__TASK STATEMENT__: Write out exactly, please, every line from the beginning of the entries to the line holding "This work of", and no pictures.

__RECORDS SHOWN__:
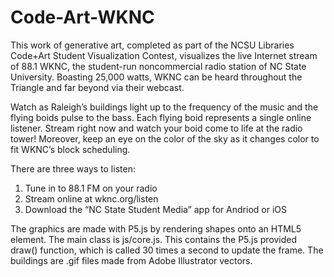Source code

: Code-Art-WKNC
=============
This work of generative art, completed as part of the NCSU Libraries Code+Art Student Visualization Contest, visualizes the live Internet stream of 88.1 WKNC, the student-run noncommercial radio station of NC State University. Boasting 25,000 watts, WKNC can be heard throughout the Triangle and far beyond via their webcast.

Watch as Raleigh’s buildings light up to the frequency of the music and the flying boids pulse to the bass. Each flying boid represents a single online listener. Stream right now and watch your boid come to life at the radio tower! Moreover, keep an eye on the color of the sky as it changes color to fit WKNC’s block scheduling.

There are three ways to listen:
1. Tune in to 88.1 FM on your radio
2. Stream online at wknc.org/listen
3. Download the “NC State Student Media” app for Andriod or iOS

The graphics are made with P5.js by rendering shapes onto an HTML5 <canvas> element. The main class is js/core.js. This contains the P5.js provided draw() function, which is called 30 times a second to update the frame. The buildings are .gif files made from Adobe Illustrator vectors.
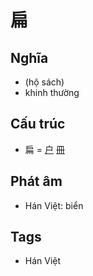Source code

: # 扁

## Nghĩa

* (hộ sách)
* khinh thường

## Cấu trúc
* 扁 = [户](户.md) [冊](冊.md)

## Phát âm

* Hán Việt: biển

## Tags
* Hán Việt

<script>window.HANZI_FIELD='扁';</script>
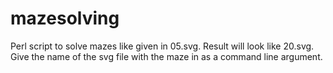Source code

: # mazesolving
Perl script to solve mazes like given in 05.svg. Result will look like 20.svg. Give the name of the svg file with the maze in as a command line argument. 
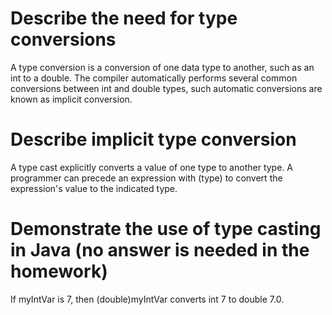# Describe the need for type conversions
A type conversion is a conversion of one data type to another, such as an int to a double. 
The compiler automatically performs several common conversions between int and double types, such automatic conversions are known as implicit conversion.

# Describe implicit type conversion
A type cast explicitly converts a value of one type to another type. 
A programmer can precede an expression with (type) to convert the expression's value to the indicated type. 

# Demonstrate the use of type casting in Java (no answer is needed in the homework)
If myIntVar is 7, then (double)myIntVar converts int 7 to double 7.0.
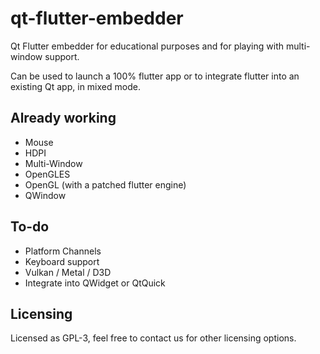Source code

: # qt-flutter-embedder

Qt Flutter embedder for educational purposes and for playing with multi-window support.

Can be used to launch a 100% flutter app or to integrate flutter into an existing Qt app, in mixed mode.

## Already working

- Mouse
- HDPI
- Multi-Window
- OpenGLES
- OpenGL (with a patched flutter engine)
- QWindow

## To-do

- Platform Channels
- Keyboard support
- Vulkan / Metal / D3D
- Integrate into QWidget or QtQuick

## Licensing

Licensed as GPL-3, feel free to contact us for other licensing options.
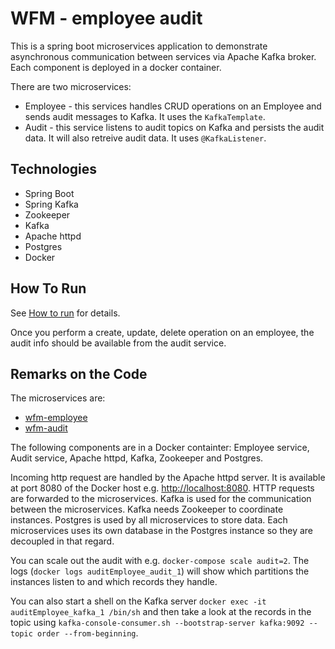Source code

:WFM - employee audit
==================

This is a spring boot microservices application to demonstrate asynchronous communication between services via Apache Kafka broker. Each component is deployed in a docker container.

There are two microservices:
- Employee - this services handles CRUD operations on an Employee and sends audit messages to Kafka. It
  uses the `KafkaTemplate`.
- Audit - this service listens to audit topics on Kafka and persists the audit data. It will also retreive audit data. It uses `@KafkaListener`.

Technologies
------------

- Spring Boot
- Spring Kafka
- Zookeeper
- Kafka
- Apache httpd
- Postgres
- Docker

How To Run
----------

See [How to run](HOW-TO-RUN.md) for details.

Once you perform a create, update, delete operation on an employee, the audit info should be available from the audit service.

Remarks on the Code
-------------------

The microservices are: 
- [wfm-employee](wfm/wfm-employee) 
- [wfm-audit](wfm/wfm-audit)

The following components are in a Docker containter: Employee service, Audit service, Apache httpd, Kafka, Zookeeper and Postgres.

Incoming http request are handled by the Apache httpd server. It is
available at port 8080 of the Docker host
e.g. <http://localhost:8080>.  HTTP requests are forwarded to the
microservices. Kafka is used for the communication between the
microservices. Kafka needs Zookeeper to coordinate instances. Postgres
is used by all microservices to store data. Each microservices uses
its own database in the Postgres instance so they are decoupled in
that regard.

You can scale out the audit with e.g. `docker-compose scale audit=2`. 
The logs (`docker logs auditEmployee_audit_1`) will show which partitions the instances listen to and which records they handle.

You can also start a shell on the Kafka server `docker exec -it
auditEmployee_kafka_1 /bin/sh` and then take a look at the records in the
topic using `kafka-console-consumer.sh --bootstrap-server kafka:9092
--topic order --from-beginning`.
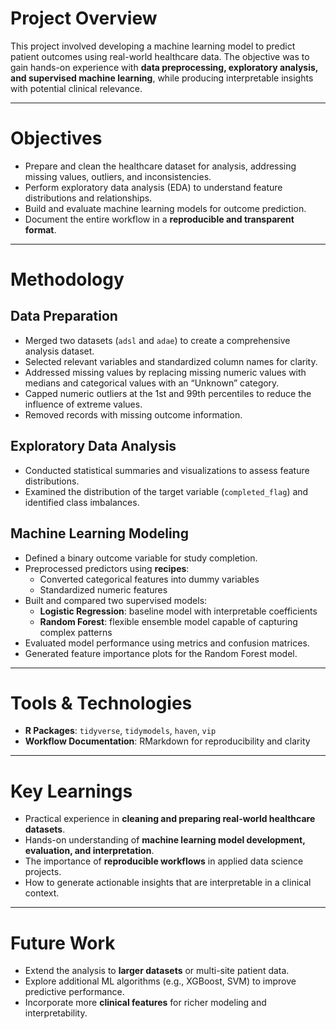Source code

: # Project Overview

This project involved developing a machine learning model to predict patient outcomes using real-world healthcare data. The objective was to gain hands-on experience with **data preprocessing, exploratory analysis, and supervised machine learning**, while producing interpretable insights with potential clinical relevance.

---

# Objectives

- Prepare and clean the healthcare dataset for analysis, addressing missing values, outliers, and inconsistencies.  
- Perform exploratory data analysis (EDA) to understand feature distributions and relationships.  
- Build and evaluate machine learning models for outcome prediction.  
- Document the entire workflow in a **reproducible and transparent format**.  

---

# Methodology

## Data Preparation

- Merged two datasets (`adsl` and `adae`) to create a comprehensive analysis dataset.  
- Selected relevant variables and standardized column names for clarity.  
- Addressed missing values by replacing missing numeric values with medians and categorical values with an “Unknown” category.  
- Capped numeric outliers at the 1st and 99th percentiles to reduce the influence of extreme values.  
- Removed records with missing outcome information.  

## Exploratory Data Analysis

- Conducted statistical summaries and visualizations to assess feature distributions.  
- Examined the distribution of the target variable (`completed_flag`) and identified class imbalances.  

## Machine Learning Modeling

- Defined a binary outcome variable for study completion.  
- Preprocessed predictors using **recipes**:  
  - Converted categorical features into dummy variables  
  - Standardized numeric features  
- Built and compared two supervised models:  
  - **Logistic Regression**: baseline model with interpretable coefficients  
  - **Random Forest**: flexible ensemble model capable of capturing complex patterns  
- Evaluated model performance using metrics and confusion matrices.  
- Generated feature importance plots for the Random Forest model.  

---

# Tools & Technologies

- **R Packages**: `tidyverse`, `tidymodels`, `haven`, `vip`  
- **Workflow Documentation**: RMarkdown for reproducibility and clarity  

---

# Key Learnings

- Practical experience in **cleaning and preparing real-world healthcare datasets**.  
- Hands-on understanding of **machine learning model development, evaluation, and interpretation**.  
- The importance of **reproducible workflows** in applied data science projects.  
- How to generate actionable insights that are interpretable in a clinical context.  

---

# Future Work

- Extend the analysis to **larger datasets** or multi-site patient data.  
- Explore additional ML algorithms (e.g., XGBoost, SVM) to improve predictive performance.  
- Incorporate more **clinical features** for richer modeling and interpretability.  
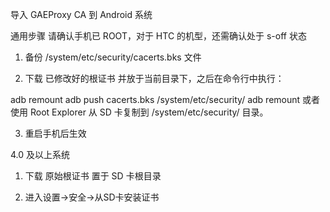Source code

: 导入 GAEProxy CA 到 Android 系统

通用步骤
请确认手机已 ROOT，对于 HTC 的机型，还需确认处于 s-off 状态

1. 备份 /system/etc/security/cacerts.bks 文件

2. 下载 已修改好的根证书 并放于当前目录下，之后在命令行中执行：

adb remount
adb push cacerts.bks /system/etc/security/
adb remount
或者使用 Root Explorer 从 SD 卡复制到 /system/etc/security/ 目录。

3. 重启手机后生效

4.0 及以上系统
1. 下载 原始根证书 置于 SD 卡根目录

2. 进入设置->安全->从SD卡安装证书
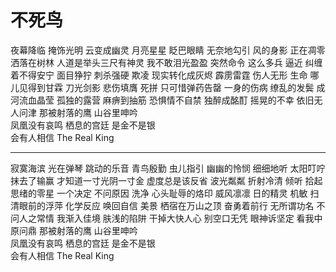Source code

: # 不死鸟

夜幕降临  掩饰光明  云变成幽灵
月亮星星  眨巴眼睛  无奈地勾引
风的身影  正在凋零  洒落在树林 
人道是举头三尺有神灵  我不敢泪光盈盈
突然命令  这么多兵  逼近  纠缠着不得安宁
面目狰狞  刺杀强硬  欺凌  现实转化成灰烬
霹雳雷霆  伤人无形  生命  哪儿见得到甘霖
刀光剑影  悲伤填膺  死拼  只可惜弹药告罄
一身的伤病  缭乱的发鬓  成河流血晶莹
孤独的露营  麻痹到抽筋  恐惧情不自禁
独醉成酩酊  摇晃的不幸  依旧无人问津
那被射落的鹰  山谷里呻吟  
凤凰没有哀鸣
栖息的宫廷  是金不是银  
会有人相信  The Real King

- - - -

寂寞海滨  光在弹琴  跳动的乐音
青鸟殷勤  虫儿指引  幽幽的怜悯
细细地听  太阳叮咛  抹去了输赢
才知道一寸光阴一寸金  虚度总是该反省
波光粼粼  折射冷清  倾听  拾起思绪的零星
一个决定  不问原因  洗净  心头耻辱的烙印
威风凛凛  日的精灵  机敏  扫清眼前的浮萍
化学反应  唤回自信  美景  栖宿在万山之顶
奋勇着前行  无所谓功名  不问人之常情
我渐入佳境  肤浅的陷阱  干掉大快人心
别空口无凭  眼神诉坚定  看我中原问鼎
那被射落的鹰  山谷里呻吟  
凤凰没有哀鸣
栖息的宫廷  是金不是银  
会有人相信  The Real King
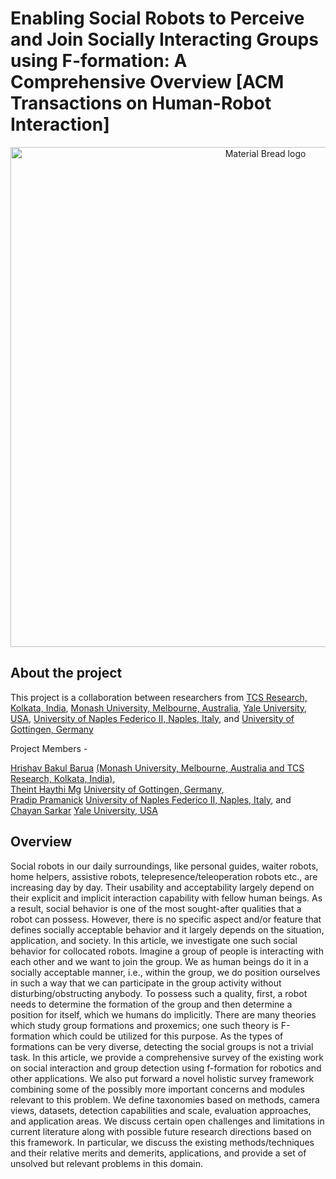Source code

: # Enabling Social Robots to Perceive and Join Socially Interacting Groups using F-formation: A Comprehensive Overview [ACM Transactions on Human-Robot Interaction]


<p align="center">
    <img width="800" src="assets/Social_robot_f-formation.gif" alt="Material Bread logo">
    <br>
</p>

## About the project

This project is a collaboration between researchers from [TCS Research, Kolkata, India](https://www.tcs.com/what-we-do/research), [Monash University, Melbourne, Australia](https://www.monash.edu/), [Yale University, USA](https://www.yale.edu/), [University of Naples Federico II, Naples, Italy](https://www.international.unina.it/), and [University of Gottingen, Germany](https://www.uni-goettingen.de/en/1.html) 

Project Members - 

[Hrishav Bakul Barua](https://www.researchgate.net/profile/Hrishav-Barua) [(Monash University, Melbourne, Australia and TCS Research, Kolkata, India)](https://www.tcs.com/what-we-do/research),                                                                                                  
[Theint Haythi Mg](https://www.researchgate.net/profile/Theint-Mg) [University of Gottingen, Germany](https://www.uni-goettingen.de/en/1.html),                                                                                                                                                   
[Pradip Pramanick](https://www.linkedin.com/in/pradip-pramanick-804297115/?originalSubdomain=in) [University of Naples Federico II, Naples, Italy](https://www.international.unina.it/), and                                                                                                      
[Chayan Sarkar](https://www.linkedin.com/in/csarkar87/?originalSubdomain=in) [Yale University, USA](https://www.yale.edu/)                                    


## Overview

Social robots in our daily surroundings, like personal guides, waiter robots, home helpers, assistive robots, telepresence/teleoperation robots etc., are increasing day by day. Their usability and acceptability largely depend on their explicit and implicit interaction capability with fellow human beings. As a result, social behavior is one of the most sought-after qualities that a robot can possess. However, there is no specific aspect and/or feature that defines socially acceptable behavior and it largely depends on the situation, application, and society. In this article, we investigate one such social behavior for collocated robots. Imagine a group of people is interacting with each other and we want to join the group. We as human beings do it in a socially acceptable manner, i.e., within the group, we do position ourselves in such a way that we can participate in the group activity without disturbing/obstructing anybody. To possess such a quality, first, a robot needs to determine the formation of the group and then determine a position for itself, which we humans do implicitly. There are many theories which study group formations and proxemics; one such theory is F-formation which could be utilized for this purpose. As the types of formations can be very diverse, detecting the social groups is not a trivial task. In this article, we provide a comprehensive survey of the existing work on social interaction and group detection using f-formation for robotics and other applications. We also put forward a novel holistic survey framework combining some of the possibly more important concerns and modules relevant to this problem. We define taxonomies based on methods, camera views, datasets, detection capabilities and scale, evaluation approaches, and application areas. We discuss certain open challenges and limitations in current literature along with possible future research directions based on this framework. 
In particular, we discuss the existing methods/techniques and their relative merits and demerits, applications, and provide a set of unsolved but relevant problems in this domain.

__WRITTEN RESPONSE__:
Source code

: Code-Art-WKNC
=============
This work of generative art, completed as part of the NCSU Libraries Code+Art Student Visualization Contest, visualizes the live Internet stream of 88.1 WKNC, the student-run noncommercial radio station of NC State University. Boasting 25,000 watts, WKNC can be heard throughout the Triangle and far beyond via their webcast.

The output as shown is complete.